Конечно, эта «масленичная тема для проповеди» чисто анекдотична. Но сходная, в сущности, ситуация лежит и в основе того ненаписанного водевиля, о котором Чехов через много лет расскажет Т. Щепкиной-Куперник:
«Нас застиг дождь, и мы пережидали его в пустой риге. Чехов, держа мокрый зонтик, сказал: „Вот бы надо написать такой водевиль: пережидают двое дождь в пустой риге, шутят, смеются, сушат зонты, в любви объясняются – потом дождь проходит, солнце, – и вдруг он умирает от разрыва сердца!“ – „Бог с вами! – изумилась я. – Какой же это будет водевиль?“ – „А зато жизненно. Разве так не бывает? Вот шутим, смеемся – и вдруг – хлоп!
Конец!“»[6]
Смысл такого взгляда, пожалуй, хорошо передает сентенция булгаковского героя: «Да, человек смертен, но это было бы еще полбеды. Плохо то, что он иногда внезапно смертен, вот в чем фокус!»
Большинство героев чеховских рассказов, о которых идет речь, не так искушены, как Воланд, они не встречались с «беспокойным стариком» Иммануилом Кантом и даже не слыхали о нем, но их простые мысли и слова обращены к той же загадке:
«И как на этом свете все скоро делается!» («Горе»). «Да… Стар уж стал я ездить… Сыну бы ездить, а не мне… То настоящий извозчик был… Жить бы только… ‹…› Так-то, брат кобылочка… Нету Кузьмы Ионыча… Приказал долго жить… Взял и помер зря…» («Тоска»). «И Писание ясно указывает на суету скорби, и размышление… но отчего же душа скорбит и не хочет слушать разума? Отчего горько плакать хочется? ‹…› Умри я или кто другой, оно бы, может, и незаметно было, но ведь Николай умер! Никто другой, а Николай!» («Святой ночью»). «Жил человек и помер! ‹…› Сегодня утром тут по двору ходил, а теперь мертвый лежит» («В сарае»).
К концу 1880-х гг., после жестокой натуралистичности «Спать хочется» и размышлений в «Степи» об «одиночестве, которое ждет каждого из нас, и могиле», этот мотив генерализуется, становится предметом специального исследования в повестях «Огни» и «Скучная история».
В «Огнях» история инженера Ананьева призвана опровергнуть философию «мировой скорби» (еще раз такой образ мысли будет воспроизведен и исследован в «Палате № 6», некоторые суждения Ананьева кажутся набросками рагинских размышлений и сюжетных ситуаций «Палаты»).

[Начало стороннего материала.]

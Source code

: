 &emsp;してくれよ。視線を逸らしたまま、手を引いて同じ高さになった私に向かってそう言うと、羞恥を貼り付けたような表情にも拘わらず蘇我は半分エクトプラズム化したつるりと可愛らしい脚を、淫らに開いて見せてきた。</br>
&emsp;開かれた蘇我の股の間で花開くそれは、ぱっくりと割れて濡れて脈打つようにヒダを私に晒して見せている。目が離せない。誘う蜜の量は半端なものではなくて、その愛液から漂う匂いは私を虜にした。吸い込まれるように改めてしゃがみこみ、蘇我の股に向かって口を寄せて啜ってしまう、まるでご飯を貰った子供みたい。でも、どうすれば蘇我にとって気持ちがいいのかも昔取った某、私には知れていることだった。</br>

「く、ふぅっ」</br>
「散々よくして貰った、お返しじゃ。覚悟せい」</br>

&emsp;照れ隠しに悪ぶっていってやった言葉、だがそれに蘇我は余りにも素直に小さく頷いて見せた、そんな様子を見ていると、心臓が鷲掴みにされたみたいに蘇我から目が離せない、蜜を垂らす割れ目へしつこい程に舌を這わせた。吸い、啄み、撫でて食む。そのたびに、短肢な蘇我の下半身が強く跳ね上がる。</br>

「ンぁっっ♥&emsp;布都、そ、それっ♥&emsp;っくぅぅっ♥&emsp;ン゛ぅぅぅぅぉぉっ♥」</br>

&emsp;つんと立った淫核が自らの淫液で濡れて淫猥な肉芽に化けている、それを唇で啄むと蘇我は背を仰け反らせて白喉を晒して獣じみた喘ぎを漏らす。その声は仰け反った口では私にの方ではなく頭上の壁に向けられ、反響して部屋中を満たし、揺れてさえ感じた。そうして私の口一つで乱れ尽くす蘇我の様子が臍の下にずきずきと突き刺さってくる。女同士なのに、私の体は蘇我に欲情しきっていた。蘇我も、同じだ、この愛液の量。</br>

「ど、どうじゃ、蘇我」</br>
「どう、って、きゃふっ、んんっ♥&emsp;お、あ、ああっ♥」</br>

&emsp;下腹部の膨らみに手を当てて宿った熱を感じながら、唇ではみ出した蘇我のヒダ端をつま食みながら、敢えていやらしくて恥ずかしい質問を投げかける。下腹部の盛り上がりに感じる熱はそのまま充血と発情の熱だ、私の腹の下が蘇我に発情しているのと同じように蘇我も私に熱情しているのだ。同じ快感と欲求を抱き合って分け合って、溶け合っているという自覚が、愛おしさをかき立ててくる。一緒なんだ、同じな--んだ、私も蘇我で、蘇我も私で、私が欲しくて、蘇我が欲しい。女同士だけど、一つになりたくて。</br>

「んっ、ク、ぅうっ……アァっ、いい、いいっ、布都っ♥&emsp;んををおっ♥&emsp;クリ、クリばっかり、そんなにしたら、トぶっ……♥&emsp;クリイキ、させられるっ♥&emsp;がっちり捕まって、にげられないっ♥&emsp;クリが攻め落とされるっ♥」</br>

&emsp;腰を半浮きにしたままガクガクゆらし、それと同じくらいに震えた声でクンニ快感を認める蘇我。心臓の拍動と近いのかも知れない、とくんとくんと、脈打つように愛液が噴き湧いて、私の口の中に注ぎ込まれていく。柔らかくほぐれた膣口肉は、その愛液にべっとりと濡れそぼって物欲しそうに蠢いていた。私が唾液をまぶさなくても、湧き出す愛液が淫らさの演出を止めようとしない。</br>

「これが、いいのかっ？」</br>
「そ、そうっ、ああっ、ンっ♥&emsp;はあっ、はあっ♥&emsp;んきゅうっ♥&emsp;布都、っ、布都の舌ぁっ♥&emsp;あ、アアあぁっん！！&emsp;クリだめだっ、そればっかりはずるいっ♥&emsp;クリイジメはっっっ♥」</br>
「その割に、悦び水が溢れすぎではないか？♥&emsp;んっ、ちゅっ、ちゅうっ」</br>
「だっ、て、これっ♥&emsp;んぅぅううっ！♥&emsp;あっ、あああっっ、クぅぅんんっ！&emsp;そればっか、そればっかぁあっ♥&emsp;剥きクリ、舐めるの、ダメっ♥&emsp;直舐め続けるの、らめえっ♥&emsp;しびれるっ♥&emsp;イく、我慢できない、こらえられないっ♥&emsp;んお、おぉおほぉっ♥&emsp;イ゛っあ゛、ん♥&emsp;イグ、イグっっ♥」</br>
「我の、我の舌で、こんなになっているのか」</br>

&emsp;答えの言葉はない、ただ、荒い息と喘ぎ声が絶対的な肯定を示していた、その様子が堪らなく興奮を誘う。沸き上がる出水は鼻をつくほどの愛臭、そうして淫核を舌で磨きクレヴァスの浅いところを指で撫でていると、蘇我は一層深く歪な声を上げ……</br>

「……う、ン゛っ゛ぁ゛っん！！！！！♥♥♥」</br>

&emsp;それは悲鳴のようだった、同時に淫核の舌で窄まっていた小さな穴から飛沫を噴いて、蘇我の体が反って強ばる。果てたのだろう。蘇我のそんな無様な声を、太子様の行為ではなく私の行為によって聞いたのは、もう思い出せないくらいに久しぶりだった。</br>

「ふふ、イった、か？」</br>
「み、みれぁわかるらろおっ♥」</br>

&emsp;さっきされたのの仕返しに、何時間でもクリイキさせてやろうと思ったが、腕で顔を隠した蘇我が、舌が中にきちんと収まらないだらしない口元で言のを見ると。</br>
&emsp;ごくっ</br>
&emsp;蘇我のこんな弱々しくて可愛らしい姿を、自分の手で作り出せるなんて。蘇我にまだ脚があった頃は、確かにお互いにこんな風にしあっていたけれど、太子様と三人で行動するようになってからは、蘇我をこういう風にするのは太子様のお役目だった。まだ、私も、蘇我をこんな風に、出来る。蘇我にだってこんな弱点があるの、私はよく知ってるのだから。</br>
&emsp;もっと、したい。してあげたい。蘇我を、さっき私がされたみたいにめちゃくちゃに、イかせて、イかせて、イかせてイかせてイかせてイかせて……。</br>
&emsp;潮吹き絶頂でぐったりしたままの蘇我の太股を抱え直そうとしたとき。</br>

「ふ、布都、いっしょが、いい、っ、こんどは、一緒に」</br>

Мысль о неизбежности смерти («пессимизм»), по мнению героя, может быть, закономерна и оправданна лишь в старости: «Их (стариков. – И. С.) пессимизм является к ним не извне, не случайно, а из глубины собственного мозга и уж после того, как они проштудируют всяких Гегелей и Кантов (вот и у Чехова появился Кант. – И. С.), настрадаются, наделают тьму ошибок, одним словом, когда пройдут всю лестницу от низу до верху. Их пессимизм имеет за собой и личный опыт, и прочное философское развитие». Сознание же молодых «виртуозов» она разрушает, ибо ведет к нравственному релятивизму: «Кто знает, что жизнь бесцельна и смерть неизбежна, тот очень равнодушен к борьбе с природой и к понятию о грехе: борись или не борись – все равно умрешь и сгниешь… наше мышление, отрицая смысл жизни, тем самым отрицает и смысл каждой отдельной личности. Понятно, что если я отрицаю личность какой-нибудь Натальи Степановны, то для меня решительно все равно, оскорблена она или нет».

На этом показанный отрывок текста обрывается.